** TRY IT **
Transcribe all the data below exactly, leaving its pictures out.

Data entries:
* * * * * * * * *

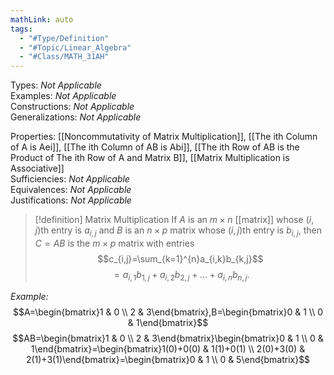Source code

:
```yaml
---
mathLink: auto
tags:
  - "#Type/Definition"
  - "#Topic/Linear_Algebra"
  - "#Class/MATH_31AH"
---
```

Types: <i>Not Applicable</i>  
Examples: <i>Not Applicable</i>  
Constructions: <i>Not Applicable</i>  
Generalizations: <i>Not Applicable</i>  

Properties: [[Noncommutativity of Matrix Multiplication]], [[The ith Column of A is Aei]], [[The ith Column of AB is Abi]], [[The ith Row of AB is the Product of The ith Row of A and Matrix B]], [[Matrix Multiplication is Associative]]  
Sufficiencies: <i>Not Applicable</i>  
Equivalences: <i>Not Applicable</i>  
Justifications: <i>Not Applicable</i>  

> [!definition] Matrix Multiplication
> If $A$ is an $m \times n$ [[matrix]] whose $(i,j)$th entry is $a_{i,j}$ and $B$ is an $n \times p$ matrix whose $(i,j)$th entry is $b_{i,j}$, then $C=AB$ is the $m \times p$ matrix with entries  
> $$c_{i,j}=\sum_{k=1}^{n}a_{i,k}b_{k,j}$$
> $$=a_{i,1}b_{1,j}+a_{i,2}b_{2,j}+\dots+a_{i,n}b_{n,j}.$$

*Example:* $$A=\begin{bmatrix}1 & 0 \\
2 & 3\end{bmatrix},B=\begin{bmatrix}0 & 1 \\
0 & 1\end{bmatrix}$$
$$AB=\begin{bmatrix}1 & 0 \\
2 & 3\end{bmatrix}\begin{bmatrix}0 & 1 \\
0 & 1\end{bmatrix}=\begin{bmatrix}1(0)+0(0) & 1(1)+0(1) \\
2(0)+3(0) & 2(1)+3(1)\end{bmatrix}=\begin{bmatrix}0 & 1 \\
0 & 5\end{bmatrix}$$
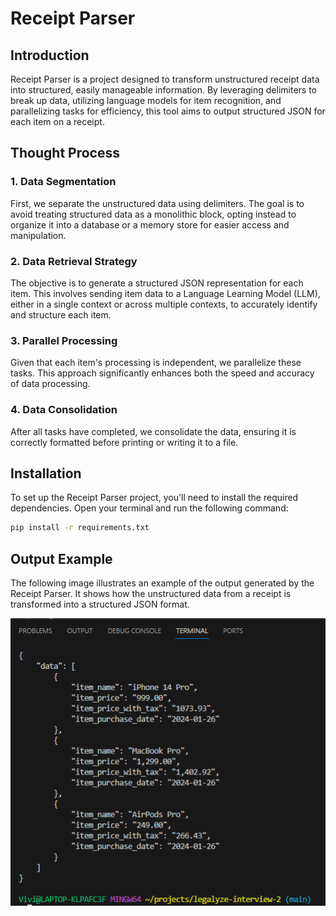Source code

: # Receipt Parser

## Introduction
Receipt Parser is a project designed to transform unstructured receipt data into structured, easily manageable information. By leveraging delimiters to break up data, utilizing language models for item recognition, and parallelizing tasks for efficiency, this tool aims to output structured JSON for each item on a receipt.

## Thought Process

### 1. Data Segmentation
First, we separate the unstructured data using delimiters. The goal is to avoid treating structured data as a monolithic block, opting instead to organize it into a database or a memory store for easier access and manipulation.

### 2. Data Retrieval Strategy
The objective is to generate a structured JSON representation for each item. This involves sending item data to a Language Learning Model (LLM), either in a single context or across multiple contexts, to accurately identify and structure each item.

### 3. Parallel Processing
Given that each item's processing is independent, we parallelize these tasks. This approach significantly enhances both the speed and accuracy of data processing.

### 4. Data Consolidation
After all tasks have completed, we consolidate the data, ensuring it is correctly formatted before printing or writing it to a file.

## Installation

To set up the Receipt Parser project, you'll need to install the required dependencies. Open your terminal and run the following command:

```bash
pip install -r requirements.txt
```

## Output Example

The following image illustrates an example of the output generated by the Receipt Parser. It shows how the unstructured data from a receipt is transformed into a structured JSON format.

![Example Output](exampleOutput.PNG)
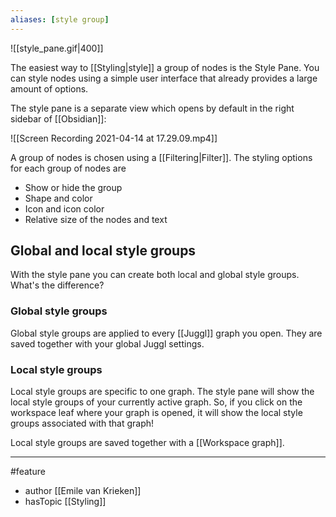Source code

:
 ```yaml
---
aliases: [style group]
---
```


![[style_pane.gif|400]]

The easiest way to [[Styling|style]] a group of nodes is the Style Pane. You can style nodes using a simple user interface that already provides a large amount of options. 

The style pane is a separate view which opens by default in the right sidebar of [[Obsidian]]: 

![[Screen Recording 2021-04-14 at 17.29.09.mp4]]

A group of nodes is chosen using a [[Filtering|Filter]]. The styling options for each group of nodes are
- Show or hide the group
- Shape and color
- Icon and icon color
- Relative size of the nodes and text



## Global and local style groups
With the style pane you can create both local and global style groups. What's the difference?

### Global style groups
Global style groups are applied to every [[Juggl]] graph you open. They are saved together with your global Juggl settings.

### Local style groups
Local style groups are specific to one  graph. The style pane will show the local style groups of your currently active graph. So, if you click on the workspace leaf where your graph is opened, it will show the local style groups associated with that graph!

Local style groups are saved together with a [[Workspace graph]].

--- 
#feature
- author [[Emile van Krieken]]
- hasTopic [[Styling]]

* * * * * * * * *

** YOUR RESPONSE **
Source code

:
```yaml
---
mathLink: auto
tags:
  - "#Type/Definition"
  - "#Topic/Linear_Algebra"
  - "#Class/MATH_31AH"
---
```

Types: <i>Not Applicable</i>  
Examples: <i>Not Applicable</i>  
Constructions: <i>Not Applicable</i>  
Generalizations: <i>Not Applicable</i>  

Properties: [[Noncommutativity of Matrix Multiplication]], [[The ith Column of A is Aei]], [[The ith Column of AB is Abi]], [[The ith Row of AB is the Product of The ith Row of A and Matrix B]], [[Matrix Multiplication is Associative]]  
Sufficiencies: <i>Not Applicable</i>  
Equivalences: <i>Not Applicable</i>  
Justifications: <i>Not Applicable</i>  

> [!definition] Matrix Multiplication
> If $A$ is an $m \times n$ [[matrix]] whose $(i,j)$th entry is $a_{i,j}$ and $B$ is an $n \times p$ matrix whose $(i,j)$th entry is $b_{i,j}$, then $C=AB$ is the $m \times p$ matrix with entries  
> $$c_{i,j}=\sum_{k=1}^{n}a_{i,k}b_{k,j}$$
> $$=a_{i,1}b_{1,j}+a_{i,2}b_{2,j}+\dots+a_{i,n}b_{n,j}.$$

*Example:* $$A=\begin{bmatrix}1 & 0 \\
2 & 3\end{bmatrix},B=\begin{bmatrix}0 & 1 \\
0 & 1\end{bmatrix}$$
$$AB=\begin{bmatrix}1 & 0 \\
2 & 3\end{bmatrix}\begin{bmatrix}0 & 1 \\
0 & 1\end{bmatrix}=\begin{bmatrix}1(0)+0(0) & 1(1)+0(1) \\
2(0)+3(0) & 2(1)+3(1)\end{bmatrix}=\begin{bmatrix}0 & 1 \\
0 & 5\end{bmatrix}$$
Source code

: # Receipt Parser

## Introduction
Receipt Parser is a project designed to transform unstructured receipt data into structured, easily manageable information. By leveraging delimiters to break up data, utilizing language models for item recognition, and parallelizing tasks for efficiency, this tool aims to output structured JSON for each item on a receipt.

## Thought Process

### 1. Data Segmentation
First, we separate the unstructured data using delimiters. The goal is to avoid treating structured data as a monolithic block, opting instead to organize it into a database or a memory store for easier access and manipulation.

### 2. Data Retrieval Strategy
The objective is to generate a structured JSON representation for each item. This involves sending item data to a Language Learning Model (LLM), either in a single context or across multiple contexts, to accurately identify and structure each item.

### 3. Parallel Processing
Given that each item's processing is independent, we parallelize these tasks. This approach significantly enhances both the speed and accuracy of data processing.

### 4. Data Consolidation
After all tasks have completed, we consolidate the data, ensuring it is correctly formatted before printing or writing it to a file.

## Installation

To set up the Receipt Parser project, you'll need to install the required dependencies. Open your terminal and run the following command:

```bash
pip install -r requirements.txt
```

## Output Example

The following image illustrates an example of the output generated by the Receipt Parser. It shows how the unstructured data from a receipt is transformed into a structured JSON format.

![Example Output](exampleOutput.PNG)
Source code

:
 ```yaml
---
aliases: [style group]
---
```


![[style_pane.gif|400]]

The easiest way to [[Styling|style]] a group of nodes is the Style Pane. You can style nodes using a simple user interface that already provides a large amount of options. 

The style pane is a separate view which opens by default in the right sidebar of [[Obsidian]]: 

![[Screen Recording 2021-04-14 at 17.29.09.mp4]]

A group of nodes is chosen using a [[Filtering|Filter]]. The styling options for each group of nodes are
- Show or hide the group
- Shape and color
- Icon and icon color
- Relative size of the nodes and text



## Global and local style groups
With the style pane you can create both local and global style groups. What's the difference?

### Global style groups
Global style groups are applied to every [[Juggl]] graph you open. They are saved together with your global Juggl settings.

### Local style groups
Local style groups are specific to one  graph. The style pane will show the local style groups of your currently active graph. So, if you click on the workspace leaf where your graph is opened, it will show the local style groups associated with that graph!

Local style groups are saved together with a [[Workspace graph]].

--- 
#feature
- author [[Emile van Krieken]]
- hasTopic [[Styling]]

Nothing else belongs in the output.